The package also supports traditional neural network pruning:

```python
import torch
from l0 import L0Linear, compute_l0l2_penalty, TemperatureScheduler, update_temperatures

class SparseModel(torch.nn.Module):
    def __init__(self):
        super().__init__()
        self.fc1 = L0Linear(784, 256, init_sparsity=0.5)
        self.fc2 = L0Linear(256, 10, init_sparsity=0.7)

    def forward(self, x):
        x = torch.relu(self.fc1(x))
        return self.fc2(x)

model = SparseModel()
optimizer = torch.optim.Adam(model.parameters())
scheduler = TemperatureScheduler(initial_temp=1.0, final_temp=0.1)

for epoch in range(100):
    temp = scheduler.get_temperature(epoch)
    update_temperatures(model, temp)

    output = model(input_data)
    ce_loss = criterion(output, target)
    penalty = compute_l0l2_penalty(model, l0_lambda=1e-3, l2_lambda=1e-4)
    loss = ce_loss + penalty

    optimizer.zero_grad()
    loss.backward()
    optimizer.step()
```

### Available Layers

- `L0Linear`: Fully connected layer with L0 gates on weights
- `L0Conv2d`: 2D convolution with channel-wise L0 gates
- `L0DepthwiseConv2d`: Depthwise convolution with L0 gates
- `SparseMLP`: Multi-layer perceptron with built-in L0 regularization

## Intelligent Sampling Gates

Standalone gates for sample/feature selection:

```python
from l0 import SampleGate, FeatureGate, HybridGate

# Select samples via learned gates
gate = SampleGate(n_samples=10000, target_samples=1000)
selected_data, indices = gate.select_samples(data)

# Select features
gate = FeatureGate(n_features=1000, max_features=50)
selected_data, indices = gate.select_features(data)

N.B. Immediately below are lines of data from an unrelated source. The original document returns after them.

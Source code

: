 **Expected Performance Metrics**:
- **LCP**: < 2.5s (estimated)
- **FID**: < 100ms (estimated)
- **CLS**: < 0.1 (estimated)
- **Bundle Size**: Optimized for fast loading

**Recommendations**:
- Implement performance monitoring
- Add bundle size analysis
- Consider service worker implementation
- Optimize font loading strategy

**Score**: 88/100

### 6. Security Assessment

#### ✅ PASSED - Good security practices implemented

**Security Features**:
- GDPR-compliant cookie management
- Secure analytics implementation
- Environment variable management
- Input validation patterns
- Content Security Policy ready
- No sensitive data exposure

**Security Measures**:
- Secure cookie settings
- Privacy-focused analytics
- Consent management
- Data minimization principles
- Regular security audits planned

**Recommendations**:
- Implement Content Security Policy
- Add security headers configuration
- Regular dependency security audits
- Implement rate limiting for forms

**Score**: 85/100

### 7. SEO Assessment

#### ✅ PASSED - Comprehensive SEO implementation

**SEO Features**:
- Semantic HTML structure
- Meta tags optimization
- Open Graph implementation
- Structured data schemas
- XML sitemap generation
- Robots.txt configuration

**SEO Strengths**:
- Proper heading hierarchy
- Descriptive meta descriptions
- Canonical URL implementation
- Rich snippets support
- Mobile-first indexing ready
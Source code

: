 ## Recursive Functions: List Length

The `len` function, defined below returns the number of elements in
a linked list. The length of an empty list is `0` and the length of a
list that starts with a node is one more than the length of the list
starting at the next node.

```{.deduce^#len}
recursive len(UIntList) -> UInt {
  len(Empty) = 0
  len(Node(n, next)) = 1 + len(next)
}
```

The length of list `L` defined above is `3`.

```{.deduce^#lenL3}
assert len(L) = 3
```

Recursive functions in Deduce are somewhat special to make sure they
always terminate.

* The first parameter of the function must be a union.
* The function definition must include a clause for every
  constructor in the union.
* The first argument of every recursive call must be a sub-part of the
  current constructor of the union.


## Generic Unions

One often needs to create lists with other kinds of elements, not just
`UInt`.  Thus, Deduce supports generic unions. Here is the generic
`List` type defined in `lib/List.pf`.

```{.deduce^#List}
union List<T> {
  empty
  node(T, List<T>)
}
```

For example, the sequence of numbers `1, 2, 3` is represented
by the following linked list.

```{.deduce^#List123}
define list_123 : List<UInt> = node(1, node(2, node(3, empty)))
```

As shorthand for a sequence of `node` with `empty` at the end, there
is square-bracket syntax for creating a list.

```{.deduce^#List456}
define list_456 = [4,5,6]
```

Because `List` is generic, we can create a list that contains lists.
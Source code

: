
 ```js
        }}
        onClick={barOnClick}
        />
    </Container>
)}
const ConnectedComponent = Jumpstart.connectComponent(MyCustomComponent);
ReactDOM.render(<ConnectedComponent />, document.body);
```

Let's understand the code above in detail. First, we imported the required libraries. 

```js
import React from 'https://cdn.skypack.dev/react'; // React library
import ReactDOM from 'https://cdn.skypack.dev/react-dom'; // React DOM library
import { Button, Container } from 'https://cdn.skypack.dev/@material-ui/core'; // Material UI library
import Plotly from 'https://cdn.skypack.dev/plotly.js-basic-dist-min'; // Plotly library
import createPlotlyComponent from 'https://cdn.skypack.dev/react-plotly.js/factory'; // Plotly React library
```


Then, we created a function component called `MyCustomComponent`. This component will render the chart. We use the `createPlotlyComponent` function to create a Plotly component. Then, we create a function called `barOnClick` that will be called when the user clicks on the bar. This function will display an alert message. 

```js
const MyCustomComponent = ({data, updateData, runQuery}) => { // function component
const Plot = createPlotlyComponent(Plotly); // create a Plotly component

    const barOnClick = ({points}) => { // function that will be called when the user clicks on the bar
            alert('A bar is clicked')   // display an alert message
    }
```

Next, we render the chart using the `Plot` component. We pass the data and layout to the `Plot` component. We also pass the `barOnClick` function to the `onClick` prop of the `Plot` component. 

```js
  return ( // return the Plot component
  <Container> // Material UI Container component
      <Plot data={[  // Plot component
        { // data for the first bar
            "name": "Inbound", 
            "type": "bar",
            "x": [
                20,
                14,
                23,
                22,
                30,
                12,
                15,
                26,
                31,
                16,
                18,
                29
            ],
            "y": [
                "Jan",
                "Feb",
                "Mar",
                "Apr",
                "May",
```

# Hybrid: combine L0 selection with random sampling
hybrid = HybridGate(
    n_items=10000,
    l0_fraction=0.25,    # 25% via learned L0 gates
    random_fraction=0.75 # 75% random for coverage
)
selected, indices, types = hybrid.select(data)
```

## How L0 Regularization Works

Unlike post-hoc pruning (setting small weights to zero), L0 regularization integrates sparsity into the training objective:

1. **Stochastic gates**: Each weight has a learned gate parameter controlling activation probability
2. **Hard Concrete distribution**: Enables differentiable 0/1 gate values during training
3. **Expected L0 penalty**: Minimizes the expected number of active gates
4. **Temperature annealing**: Gradually sharpens gates from soft to hard decisions

The result: the network learns *which* weights should be zero as part of optimization, not as a post-processing step.

## Testing

```bash
pytest tests/ -v --cov=l0
```

## Citation

If you use this package, please cite the original paper:

```bibtex
@article{louizos2017learning,
  title={Learning Sparse Neural Networks through L0 Regularization},
  author={Louizos, Christos and Welling, Max and Kingma, Diederik P},
  journal={arXiv preprint arXiv:1712.01312},
  year={2017}
}
```

## License

MIT License - see [LICENSE](LICENSE) for details.